## Input:

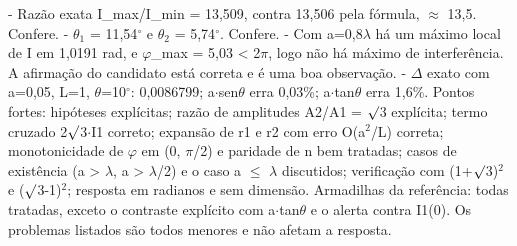 \documentclass{article}%
\begin{document}
{-} Razão exata I\_max/I\_min = 13,509, contra 13,506 pela fórmula, $\approx$ 13,5. Confere.\newline%
{-} $\theta$$_{1}$ = 11,54$^\circ$ e $\theta$$_{2}$ = 5,74$^\circ$. Confere.\newline%
{-} Com a=0,8$\lambda$ há um máximo local de I em 1,0191 rad, e $\varphi$\_max = 5,03 < 2$\pi$, logo não há máximo de interferência. A afirmação do candidato está correta e é uma boa observação.\newline%
{-} $\Delta$ exato com a=0,05, L=1, $\theta$=10$^\circ$: 0,0086799; a$\cdot$sen$\theta$ erra 0,03\%; a$\cdot$tan$\theta$ erra 1,6\%.\newline%
\newline%
Pontos fortes: hipóteses explícitas; razão de amplitudes A2/A1 = $\surd$3 explícita; termo cruzado 2$\surd$3$\cdot$I1 correto; expansão de r1 e r2 com erro O(a$^2$/L) correta; monotonicidade de $\varphi$ em (0, $\pi$/2) e paridade de n bem tratadas; casos de existência (a > $\lambda$, a > $\lambda$/2) e o caso a $\leq$ $\lambda$ discutidos; verificação com (1+$\surd$3)$^2$ e ($\surd$3-1)$^2$; resposta em radianos e sem dimensão.\newline%
\newline%
Armadilhas da referência: todas tratadas, exceto o contraste explícito com a$\cdot$tan$\theta$ e o alerta contra I1(0). Os problemas listados são todos menores e não afetam a resposta.%
\end{document}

## Task to carry out:
Please return only the lines from the top of the data through the line with "uma boa observação.\newline%", exactly as written, and drop every picture.

## Expected answer:
 \documentclass{article}%
\begin{document}
{-} Razão exata I\_max/I\_min = 13,509, contra 13,506 pela fórmula, $\approx$ 13,5. Confere.\newline%
{-} $\theta$$_{1}$ = 11,54$^\circ$ e $\theta$$_{2}$ = 5,74$^\circ$. Confere.\newline%
{-} Com a=0,8$\lambda$ há um máximo local de I em 1,0191 rad, e $\varphi$\_max = 5,03 < 2$\pi$, logo não há máximo de interferência. A afirmação do candidato está correta e é uma boa observação.\newline%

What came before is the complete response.